**Problem to solve:**
The line with "- 📫 How to reach me keshav.rajsspn@gmail.com" marks the first line to copy, and the line with "# Tâches à faire" marks the last. Transcribe that stretch of the data below exactly, without pictures.

**Source material:**
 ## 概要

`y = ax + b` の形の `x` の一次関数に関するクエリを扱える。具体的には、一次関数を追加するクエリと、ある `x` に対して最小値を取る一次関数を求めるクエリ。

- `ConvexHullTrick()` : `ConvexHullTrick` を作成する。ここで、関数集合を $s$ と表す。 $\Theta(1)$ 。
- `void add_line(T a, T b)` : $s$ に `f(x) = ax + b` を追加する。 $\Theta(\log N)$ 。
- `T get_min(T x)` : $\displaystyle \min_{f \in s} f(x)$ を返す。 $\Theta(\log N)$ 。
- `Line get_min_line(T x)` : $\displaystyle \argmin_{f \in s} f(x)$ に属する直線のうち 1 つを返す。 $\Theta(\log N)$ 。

...

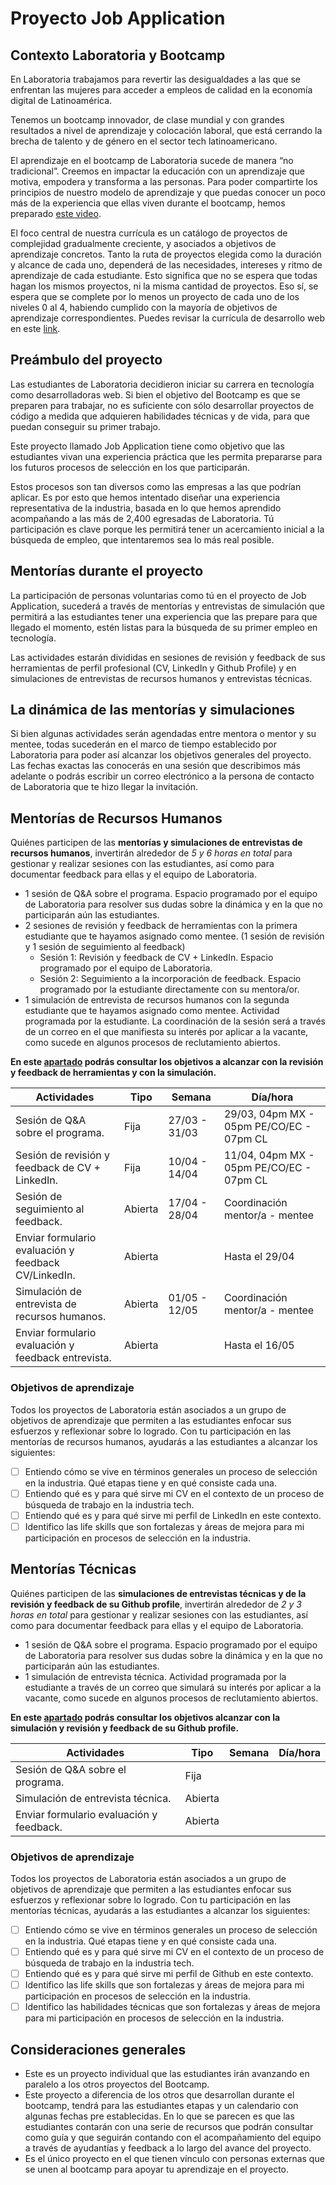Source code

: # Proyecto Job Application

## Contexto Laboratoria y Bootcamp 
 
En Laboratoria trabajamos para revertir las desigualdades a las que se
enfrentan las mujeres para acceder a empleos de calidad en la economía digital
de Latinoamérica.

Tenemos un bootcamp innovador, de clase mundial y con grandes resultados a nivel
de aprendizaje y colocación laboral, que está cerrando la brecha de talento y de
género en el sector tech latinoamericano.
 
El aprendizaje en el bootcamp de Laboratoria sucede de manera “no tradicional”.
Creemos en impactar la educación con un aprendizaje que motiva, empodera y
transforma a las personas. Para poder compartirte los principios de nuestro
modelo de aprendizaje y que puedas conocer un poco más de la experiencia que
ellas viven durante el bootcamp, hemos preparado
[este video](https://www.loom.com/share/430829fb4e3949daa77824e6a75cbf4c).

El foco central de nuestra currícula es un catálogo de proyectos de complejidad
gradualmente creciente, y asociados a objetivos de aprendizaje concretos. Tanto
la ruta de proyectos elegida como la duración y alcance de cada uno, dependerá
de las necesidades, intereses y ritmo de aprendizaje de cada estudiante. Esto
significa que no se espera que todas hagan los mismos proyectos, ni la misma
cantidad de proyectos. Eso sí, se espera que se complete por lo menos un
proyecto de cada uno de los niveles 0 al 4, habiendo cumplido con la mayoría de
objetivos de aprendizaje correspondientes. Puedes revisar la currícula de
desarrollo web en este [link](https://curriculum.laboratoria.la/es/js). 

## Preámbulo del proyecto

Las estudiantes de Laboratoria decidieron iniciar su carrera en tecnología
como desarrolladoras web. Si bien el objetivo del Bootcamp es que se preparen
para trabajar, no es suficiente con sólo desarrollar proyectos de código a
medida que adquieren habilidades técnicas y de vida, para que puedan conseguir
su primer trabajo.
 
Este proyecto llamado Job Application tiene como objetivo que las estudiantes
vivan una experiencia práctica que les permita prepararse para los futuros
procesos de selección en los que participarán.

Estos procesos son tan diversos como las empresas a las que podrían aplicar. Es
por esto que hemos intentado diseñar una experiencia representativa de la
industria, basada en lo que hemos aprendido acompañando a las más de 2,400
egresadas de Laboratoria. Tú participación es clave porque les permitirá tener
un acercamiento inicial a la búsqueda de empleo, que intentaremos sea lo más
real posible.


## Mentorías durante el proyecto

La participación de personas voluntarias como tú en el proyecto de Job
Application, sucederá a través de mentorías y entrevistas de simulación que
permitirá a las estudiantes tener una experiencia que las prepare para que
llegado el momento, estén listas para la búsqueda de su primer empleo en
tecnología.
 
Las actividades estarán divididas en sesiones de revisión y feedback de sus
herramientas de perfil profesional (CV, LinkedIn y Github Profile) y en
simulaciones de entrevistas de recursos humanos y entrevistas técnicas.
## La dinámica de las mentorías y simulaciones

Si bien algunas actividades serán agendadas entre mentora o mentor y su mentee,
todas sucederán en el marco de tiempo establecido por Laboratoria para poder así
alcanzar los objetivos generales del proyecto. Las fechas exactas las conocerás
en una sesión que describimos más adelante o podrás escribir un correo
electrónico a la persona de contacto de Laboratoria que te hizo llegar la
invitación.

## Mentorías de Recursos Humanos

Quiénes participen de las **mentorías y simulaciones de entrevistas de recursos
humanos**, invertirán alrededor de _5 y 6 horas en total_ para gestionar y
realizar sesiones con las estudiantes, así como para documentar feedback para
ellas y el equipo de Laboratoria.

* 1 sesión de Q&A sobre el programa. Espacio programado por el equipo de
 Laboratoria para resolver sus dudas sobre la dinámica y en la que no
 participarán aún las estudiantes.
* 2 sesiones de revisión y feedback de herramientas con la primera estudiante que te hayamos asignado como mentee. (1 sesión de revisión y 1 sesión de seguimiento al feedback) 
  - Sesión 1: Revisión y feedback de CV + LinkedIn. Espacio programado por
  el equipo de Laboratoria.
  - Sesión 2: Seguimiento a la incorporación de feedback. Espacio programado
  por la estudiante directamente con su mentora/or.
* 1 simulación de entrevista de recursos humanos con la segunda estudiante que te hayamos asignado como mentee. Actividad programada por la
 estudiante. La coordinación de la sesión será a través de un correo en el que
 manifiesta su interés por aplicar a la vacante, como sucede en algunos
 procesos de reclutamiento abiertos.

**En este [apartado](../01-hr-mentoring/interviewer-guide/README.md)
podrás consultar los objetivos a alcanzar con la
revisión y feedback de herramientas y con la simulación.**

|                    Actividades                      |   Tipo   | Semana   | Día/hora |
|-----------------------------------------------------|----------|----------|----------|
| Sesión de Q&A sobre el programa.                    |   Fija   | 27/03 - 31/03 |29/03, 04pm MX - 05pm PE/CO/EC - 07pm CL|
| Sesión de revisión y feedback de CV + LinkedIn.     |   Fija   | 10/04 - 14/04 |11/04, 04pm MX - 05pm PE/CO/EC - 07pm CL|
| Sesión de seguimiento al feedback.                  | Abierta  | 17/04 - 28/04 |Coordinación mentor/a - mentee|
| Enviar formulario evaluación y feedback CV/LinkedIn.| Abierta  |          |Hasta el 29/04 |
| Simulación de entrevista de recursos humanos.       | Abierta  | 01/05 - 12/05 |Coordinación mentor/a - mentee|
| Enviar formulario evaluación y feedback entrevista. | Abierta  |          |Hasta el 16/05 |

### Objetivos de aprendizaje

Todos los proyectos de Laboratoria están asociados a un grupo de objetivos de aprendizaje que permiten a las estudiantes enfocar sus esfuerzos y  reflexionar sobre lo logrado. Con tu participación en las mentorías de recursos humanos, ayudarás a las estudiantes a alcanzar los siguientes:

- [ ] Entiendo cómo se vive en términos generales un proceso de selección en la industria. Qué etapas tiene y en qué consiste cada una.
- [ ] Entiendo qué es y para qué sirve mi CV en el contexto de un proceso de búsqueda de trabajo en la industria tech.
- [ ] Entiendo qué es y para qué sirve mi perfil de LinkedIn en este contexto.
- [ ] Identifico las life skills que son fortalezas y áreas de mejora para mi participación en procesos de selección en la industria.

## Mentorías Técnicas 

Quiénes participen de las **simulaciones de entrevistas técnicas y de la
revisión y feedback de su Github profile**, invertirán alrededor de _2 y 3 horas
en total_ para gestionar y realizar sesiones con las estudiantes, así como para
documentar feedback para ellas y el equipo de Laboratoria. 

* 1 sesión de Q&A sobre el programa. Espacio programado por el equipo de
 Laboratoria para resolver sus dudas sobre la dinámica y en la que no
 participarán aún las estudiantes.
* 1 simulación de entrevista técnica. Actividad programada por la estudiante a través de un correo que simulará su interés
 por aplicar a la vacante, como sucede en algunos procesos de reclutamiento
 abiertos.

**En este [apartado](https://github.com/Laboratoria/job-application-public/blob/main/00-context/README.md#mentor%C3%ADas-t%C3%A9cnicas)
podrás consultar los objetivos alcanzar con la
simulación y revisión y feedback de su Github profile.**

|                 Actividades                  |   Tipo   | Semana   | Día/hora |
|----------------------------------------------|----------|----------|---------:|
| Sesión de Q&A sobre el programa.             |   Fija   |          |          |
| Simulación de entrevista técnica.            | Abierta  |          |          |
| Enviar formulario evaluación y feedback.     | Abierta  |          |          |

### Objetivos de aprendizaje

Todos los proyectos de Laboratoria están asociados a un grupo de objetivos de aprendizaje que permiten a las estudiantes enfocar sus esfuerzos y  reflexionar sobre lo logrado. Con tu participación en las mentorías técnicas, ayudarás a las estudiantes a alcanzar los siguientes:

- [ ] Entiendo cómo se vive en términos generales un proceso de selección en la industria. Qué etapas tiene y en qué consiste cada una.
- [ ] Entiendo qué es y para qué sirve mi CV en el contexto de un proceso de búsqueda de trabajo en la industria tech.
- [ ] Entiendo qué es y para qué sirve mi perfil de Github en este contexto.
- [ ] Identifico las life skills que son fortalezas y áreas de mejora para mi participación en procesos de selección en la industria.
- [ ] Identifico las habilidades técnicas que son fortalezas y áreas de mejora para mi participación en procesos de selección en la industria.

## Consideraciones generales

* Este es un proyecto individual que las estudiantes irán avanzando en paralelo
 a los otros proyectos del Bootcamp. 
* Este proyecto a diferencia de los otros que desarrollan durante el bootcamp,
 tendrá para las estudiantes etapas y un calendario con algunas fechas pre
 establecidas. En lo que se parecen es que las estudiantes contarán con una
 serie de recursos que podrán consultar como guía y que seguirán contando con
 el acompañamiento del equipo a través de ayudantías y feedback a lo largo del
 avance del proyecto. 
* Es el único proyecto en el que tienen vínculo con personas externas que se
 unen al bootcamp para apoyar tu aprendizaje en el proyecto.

...

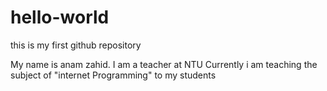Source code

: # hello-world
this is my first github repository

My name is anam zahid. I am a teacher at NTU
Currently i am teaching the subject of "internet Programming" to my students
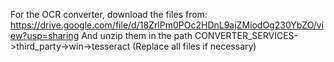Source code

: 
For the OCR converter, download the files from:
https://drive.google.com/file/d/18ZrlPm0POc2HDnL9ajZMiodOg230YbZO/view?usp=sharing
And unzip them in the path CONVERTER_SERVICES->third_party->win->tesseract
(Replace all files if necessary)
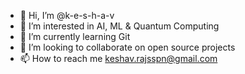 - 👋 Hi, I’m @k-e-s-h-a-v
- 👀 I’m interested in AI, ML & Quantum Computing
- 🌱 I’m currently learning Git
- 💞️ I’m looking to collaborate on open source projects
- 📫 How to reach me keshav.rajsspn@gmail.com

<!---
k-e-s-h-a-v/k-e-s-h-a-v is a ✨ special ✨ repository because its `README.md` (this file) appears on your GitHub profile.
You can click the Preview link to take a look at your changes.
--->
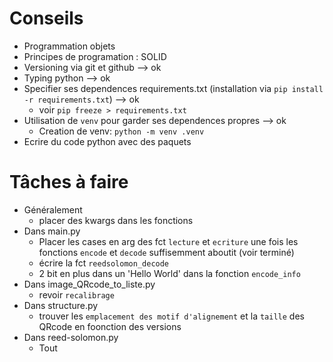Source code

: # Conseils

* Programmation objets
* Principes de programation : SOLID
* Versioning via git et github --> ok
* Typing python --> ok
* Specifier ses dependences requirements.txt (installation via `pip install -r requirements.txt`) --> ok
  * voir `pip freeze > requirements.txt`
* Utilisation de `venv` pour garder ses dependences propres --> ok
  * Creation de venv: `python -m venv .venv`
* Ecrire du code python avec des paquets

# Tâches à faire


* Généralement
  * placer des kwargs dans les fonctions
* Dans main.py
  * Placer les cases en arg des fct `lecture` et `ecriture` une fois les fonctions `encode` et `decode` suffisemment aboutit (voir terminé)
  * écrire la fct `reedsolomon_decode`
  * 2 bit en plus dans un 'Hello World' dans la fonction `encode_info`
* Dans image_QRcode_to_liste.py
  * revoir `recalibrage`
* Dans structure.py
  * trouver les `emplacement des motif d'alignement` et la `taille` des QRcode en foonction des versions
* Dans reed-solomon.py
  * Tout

**Response:**
- 📫 How to reach me keshav.rajsspn@gmail.com

<!---
k-e-s-h-a-v/k-e-s-h-a-v is a ✨ special ✨ repository because its `README.md` (this file) appears on your GitHub profile.
You can click the Preview link to take a look at your changes.
--->
Source code

: # Conseils

* Programmation objets
* Principes de programation : SOLID
* Versioning via git et github --> ok
* Typing python --> ok
* Specifier ses dependences requirements.txt (installation via `pip install -r requirements.txt`) --> ok
  * voir `pip freeze > requirements.txt`
* Utilisation de `venv` pour garder ses dependences propres --> ok
  * Creation de venv: `python -m venv .venv`
* Ecrire du code python avec des paquets

# Tâches à faire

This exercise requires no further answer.